▸ **WORK ITEM**:
As the answer, give every line of the records that includes the word "scrape".

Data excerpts
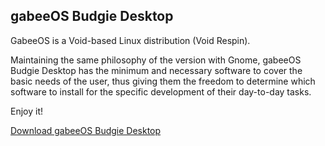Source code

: <h2>gabeeOS Budgie Desktop</h2>

GabeeOS is a Void-based Linux distribution (Void Respin).

Maintaining the same philosophy of the version with Gnome, gabeeOS Budgie Desktop has the minimum and necessary software to cover the basic needs of the user, thus giving them the freedom to determine which software to install for the specific development of their day-to-day tasks.

Enjoy it!

<p><a href="https://sourceforge.net/projects/gabeeoslinux/files/Distro/Budgie/gabeeos-live-BUDGIE-CALAMARES-x86_64-6.0.10_1-20221202.iso/download" title="Download gabeeOS Budgie Desktop">Download gabeeOS Budgie Desktop</a></p>


<p><img src="https://i.postimg.cc/tTpXnrQx/Captura-de-pantalla-de-2022-12-02-22-14-53.png" alt="" /></p>


<p><img src="https://i.postimg.cc/9fj2sxfn/Captura-de-pantalla-de-2022-12-02-22-15-04.png" alt="" /></p>
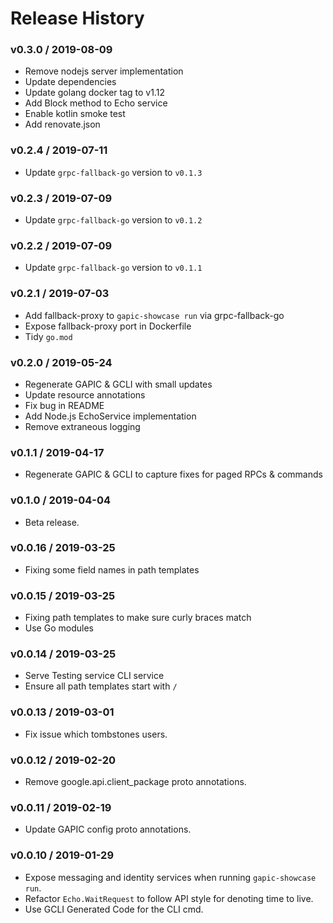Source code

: # Release History

### v0.3.0 / 2019-08-09
- Remove nodejs server implementation
- Update dependencies
- Update golang docker tag to v1.12
- Add Block method to Echo service
- Enable kotlin smoke test
- Add renovate.json

### v0.2.4 / 2019-07-11
- Update `grpc-fallback-go` version to `v0.1.3`

### v0.2.3 / 2019-07-09
- Update `grpc-fallback-go` version to `v0.1.2`

### v0.2.2 / 2019-07-09
- Update `grpc-fallback-go` version to `v0.1.1`

### v0.2.1 / 2019-07-03
- Add fallback-proxy to `gapic-showcase run` via grpc-fallback-go
- Expose fallback-proxy port in Dockerfile
- Tidy `go.mod`

### v0.2.0 / 2019-05-24
- Regenerate GAPIC & GCLI with small updates
- Update resource annotations
- Fix bug in README
- Add Node.js EchoService implementation
- Remove extraneous logging

### v0.1.1 / 2019-04-17
- Regenerate GAPIC & GCLI to capture fixes for paged RPCs & commands

### v0.1.0 / 2019-04-04
- Beta release.

### v0.0.16 / 2019-03-25
- Fixing some field names in path templates

### v0.0.15 / 2019-03-25
- Fixing path templates to make sure curly braces match
- Use Go modules

### v0.0.14 / 2019-03-25
- Serve Testing service CLI service
- Ensure all path templates start with `/`

### v0.0.13 / 2019-03-01
- Fix issue which tombstones users.

### v0.0.12 / 2019-02-20
- Remove google.api.client_package proto annotations.

### v0.0.11 / 2019-02-19
- Update GAPIC config proto annotations.

### v0.0.10 / 2019-01-29
- Expose messaging and identity services when running `gapic-showcase run`.
- Refactor `Echo.WaitRequest` to follow API style for denoting time to live.
- Use GCLI Generated Code for the CLI cmd.
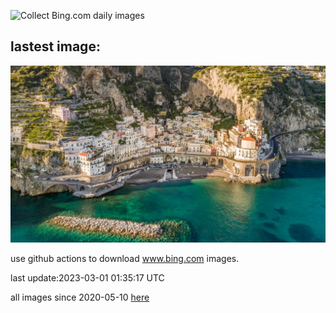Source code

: ![Collect Bing.com daily images](https://github.com/counter2015/bing-daily-images/workflows/Collect%20Bing.com%20daily%20images/badge.svg)
## lastest image:
![](images/AtraniAmalfi.jpg)

use github actions to download www.bing.com images.

last update:2023-03-01 01:35:17 UTC

all images since 2020-05-10 [here](https://github.com/counter2015/bing-daily-images/tree/master/images) 
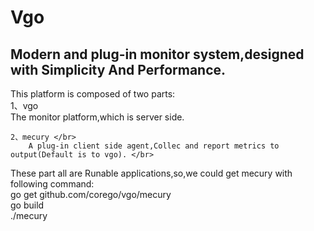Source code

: Vgo
===
Modern and plug-in monitor system,designed with Simplicity And Performance.
--------


This platform is composed of two parts: </br>
    1、vgo </br>
        The monitor platform,which is server side. </br>
    
    2、mecury </br>
        A plug-in client side agent,Collec and report metrics to output(Default is to vgo). </br>

These part all are Runable applications,so,we could get mecury with following command:  </br>
    go get github.com/corego/vgo/mecury  </br>
    go build  </br>
    ./mecury  </br>

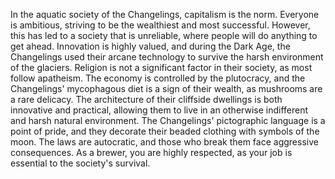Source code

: In the aquatic society of the Changelings, capitalism is the norm. Everyone is ambitious, striving to be the wealthiest and most successful. However, this has led to a society that is unreliable, where people will do anything to get ahead. Innovation is highly valued, and during the Dark Age, the Changelings used their arcane technology to survive the harsh environment of the glaciers. Religion is not a significant factor in their society, as most follow apatheism. The economy is controlled by the plutocracy, and the Changelings' mycophagous diet is a sign of their wealth, as mushrooms are a rare delicacy. The architecture of their cliffside dwellings is both innovative and practical, allowing them to live in an otherwise indifferent and harsh natural environment. The Changelings' pictographic language is a point of pride, and they decorate their beaded clothing with symbols of the moon. The laws are autocratic, and those who break them face aggressive consequences. As a brewer, you are highly respected, as your job is essential to the society's survival.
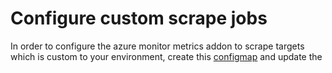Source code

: # Configure custom scrape jobs

In order to configure the azure monitor metrics addon to scrape targets which is custom to your environment, create this [configmap]() and update the 

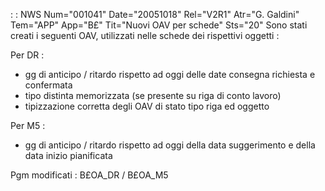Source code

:  :  : NWS Num="001041" Date="20051018" Rel="V2R1" Atr="G. Galdini" Tem="APP" App="B£" Tit="Nuovi OAV per schede" Sts="20"
Sono stati creati i seguenti OAV, utilizzati nelle schede dei rispettivi oggetti : 

Per DR : 
- gg di anticipo / ritardo rispetto ad oggi delle date consegna richiesta e confermata
- tipo distinta memorizzata (se presente su riga di conto lavoro)
- tipizzazione corretta degli OAV di stato tipo riga ed oggetto

Per M5 : 
- gg di anticipo / ritardo rispetto ad oggi della data suggerimento e della data inizio pianificata

Pgm modificati :  B£OA_DR / B£OA_M5

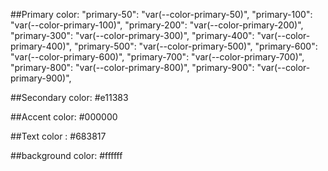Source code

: 
##Primary color: 
"primary-50": "var(--color-primary-50)",
"primary-100": "var(--color-primary-100)",
"primary-200": "var(--color-primary-200)",
"primary-300": "var(--color-primary-300)",
"primary-400": "var(--color-primary-400)",
"primary-500": "var(--color-primary-500)",
"primary-600": "var(--color-primary-600)",
"primary-700": "var(--color-primary-700)",
"primary-800": "var(--color-primary-800)",
"primary-900": "var(--color-primary-900)",


##Secondary color: #e11383

##Accent color: #000000

##Text color : #683817

##background color: #ffffff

▸ **WRITTEN ANSWER**:
: # Configure custom scrape jobs
In order to configure the azure monitor metrics addon to scrape targets which is custom to your environment, create this [configmap]() and update the 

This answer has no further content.